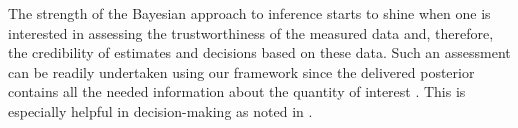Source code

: The strength of the Bayesian approach to inference starts to shine when one is
interested in assessing the trustworthiness of the measured data and, therefore,
the credibility of estimates and decisions based on these data. Such an
assessment can be readily undertaken using our framework since the delivered
posterior contains all the needed information about the quantity of interest \g.
This is especially helpful in decision-making as noted in
.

-- -- --

◆ **PROBLEM DESCRIPTION**
Reproduce the data above exactly, leaving out any picture in it.

◆ **SOLUTION FOR THIS EXERCISE**
Source code

: The strength of the Bayesian approach to inference starts to shine when one is
interested in assessing the trustworthiness of the measured data and, therefore,
the credibility of estimates and decisions based on these data. Such an
assessment can be readily undertaken using our framework since the delivered
posterior contains all the needed information about the quantity of interest \g.
This is especially helpful in decision-making as noted in
.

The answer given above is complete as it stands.